Saved data entries:
********************

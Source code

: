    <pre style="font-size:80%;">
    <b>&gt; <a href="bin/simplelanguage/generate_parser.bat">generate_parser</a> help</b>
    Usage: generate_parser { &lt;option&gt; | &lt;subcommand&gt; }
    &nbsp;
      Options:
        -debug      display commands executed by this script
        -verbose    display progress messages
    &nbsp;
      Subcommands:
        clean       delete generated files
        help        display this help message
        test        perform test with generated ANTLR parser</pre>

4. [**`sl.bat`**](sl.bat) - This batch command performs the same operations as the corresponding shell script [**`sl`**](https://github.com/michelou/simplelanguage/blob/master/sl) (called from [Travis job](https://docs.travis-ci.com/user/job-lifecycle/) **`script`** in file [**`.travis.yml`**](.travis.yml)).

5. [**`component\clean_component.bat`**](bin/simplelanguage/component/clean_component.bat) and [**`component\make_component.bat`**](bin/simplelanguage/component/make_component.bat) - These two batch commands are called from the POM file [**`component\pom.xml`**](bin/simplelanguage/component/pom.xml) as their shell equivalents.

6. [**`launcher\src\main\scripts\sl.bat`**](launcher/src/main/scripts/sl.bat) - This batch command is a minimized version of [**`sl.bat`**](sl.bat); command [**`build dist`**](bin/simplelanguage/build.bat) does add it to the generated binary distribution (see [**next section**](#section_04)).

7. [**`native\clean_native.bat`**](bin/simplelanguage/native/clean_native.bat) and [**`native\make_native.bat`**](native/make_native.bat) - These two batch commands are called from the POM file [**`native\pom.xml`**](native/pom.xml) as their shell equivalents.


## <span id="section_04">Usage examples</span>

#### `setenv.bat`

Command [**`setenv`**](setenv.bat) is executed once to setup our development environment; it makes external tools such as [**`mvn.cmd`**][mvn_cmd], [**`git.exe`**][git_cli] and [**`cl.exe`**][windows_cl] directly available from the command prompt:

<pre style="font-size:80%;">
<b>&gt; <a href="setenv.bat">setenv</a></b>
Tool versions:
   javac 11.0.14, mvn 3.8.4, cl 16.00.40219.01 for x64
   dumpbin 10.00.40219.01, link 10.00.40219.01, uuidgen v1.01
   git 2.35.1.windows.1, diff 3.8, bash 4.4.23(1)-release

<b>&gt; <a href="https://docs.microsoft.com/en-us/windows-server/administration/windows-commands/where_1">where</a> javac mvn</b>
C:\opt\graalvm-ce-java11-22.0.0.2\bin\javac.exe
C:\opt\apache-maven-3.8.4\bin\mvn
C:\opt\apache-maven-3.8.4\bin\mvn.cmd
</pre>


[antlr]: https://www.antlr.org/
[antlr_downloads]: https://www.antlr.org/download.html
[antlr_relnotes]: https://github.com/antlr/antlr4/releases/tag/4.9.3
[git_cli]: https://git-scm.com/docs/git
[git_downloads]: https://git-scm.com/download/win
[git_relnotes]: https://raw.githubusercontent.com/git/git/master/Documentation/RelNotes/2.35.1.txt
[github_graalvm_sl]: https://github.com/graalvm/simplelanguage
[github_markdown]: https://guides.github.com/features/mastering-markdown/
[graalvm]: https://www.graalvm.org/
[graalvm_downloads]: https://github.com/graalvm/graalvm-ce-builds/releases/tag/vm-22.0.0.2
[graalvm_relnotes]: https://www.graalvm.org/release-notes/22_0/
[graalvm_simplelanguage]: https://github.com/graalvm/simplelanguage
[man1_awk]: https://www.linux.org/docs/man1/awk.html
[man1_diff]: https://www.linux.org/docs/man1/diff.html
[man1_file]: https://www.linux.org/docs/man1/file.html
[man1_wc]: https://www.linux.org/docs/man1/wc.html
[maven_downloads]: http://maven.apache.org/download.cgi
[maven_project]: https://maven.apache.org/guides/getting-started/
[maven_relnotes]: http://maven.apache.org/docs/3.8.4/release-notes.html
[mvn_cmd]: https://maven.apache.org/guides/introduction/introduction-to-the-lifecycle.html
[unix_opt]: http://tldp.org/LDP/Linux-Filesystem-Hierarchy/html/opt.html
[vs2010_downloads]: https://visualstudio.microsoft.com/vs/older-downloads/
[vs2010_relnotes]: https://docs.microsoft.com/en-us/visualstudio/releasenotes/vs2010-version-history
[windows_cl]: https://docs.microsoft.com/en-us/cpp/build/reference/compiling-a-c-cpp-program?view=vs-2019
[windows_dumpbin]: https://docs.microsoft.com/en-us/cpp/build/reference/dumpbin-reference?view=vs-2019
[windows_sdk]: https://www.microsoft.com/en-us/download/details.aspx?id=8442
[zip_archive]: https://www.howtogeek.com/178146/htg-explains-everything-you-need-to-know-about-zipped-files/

********************

### WORK ORDER
All of the data above should be output exactly.

### SOLUTION TO THIS PROBLEM
Source code

:    <pre style="font-size:80%;">
    <b>&gt; <a href="bin/simplelanguage/generate_parser.bat">generate_parser</a> help</b>
    Usage: generate_parser { &lt;option&gt; | &lt;subcommand&gt; }
    &nbsp;
      Options:
        -debug      display commands executed by this script
        -verbose    display progress messages
    &nbsp;
      Subcommands:
        clean       delete generated files
        help        display this help message
        test        perform test with generated ANTLR parser</pre>

4. [**`sl.bat`**](sl.bat) - This batch command performs the same operations as the corresponding shell script [**`sl`**](https://github.com/michelou/simplelanguage/blob/master/sl) (called from [Travis job](https://docs.travis-ci.com/user/job-lifecycle/) **`script`** in file [**`.travis.yml`**](.travis.yml)).

5. [**`component\clean_component.bat`**](bin/simplelanguage/component/clean_component.bat) and [**`component\make_component.bat`**](bin/simplelanguage/component/make_component.bat) - These two batch commands are called from the POM file [**`component\pom.xml`**](bin/simplelanguage/component/pom.xml) as their shell equivalents.

6. [**`launcher\src\main\scripts\sl.bat`**](launcher/src/main/scripts/sl.bat) - This batch command is a minimized version of [**`sl.bat`**](sl.bat); command [**`build dist`**](bin/simplelanguage/build.bat) does add it to the generated binary distribution (see [**next section**](#section_04)).

7. [**`native\clean_native.bat`**](bin/simplelanguage/native/clean_native.bat) and [**`native\make_native.bat`**](native/make_native.bat) - These two batch commands are called from the POM file [**`native\pom.xml`**](native/pom.xml) as their shell equivalents.


## <span id="section_04">Usage examples</span>

#### `setenv.bat`

Command [**`setenv`**](setenv.bat) is executed once to setup our development environment; it makes external tools such as [**`mvn.cmd`**][mvn_cmd], [**`git.exe`**][git_cli] and [**`cl.exe`**][windows_cl] directly available from the command prompt:

<pre style="font-size:80%;">
<b>&gt; <a href="setenv.bat">setenv</a></b>
Tool versions:
   javac 11.0.14, mvn 3.8.4, cl 16.00.40219.01 for x64
   dumpbin 10.00.40219.01, link 10.00.40219.01, uuidgen v1.01
   git 2.35.1.windows.1, diff 3.8, bash 4.4.23(1)-release

<b>&gt; <a href="https://docs.microsoft.com/en-us/windows-server/administration/windows-commands/where_1">where</a> javac mvn</b>
C:\opt\graalvm-ce-java11-22.0.0.2\bin\javac.exe
C:\opt\apache-maven-3.8.4\bin\mvn
C:\opt\apache-maven-3.8.4\bin\mvn.cmd
</pre>


[antlr]: https://www.antlr.org/
[antlr_downloads]: https://www.antlr.org/download.html
[antlr_relnotes]: https://github.com/antlr/antlr4/releases/tag/4.9.3
[git_cli]: https://git-scm.com/docs/git
[git_downloads]: https://git-scm.com/download/win
[git_relnotes]: https://raw.githubusercontent.com/git/git/master/Documentation/RelNotes/2.35.1.txt
[github_graalvm_sl]: https://github.com/graalvm/simplelanguage
[github_markdown]: https://guides.github.com/features/mastering-markdown/
[graalvm]: https://www.graalvm.org/
[graalvm_downloads]: https://github.com/graalvm/graalvm-ce-builds/releases/tag/vm-22.0.0.2
[graalvm_relnotes]: https://www.graalvm.org/release-notes/22_0/
[graalvm_simplelanguage]: https://github.com/graalvm/simplelanguage
[man1_awk]: https://www.linux.org/docs/man1/awk.html
[man1_diff]: https://www.linux.org/docs/man1/diff.html
[man1_file]: https://www.linux.org/docs/man1/file.html
[man1_wc]: https://www.linux.org/docs/man1/wc.html
[maven_downloads]: http://maven.apache.org/download.cgi
[maven_project]: https://maven.apache.org/guides/getting-started/
[maven_relnotes]: http://maven.apache.org/docs/3.8.4/release-notes.html
[mvn_cmd]: https://maven.apache.org/guides/introduction/introduction-to-the-lifecycle.html
[unix_opt]: http://tldp.org/LDP/Linux-Filesystem-Hierarchy/html/opt.html
[vs2010_downloads]: https://visualstudio.microsoft.com/vs/older-downloads/
[vs2010_relnotes]: https://docs.microsoft.com/en-us/visualstudio/releasenotes/vs2010-version-history
[windows_cl]: https://docs.microsoft.com/en-us/cpp/build/reference/compiling-a-c-cpp-program?view=vs-2019
[windows_dumpbin]: https://docs.microsoft.com/en-us/cpp/build/reference/dumpbin-reference?view=vs-2019
[windows_sdk]: https://www.microsoft.com/en-us/download/details.aspx?id=8442
[zip_archive]: https://www.howtogeek.com/178146/htg-explains-everything-you-need-to-know-about-zipped-files/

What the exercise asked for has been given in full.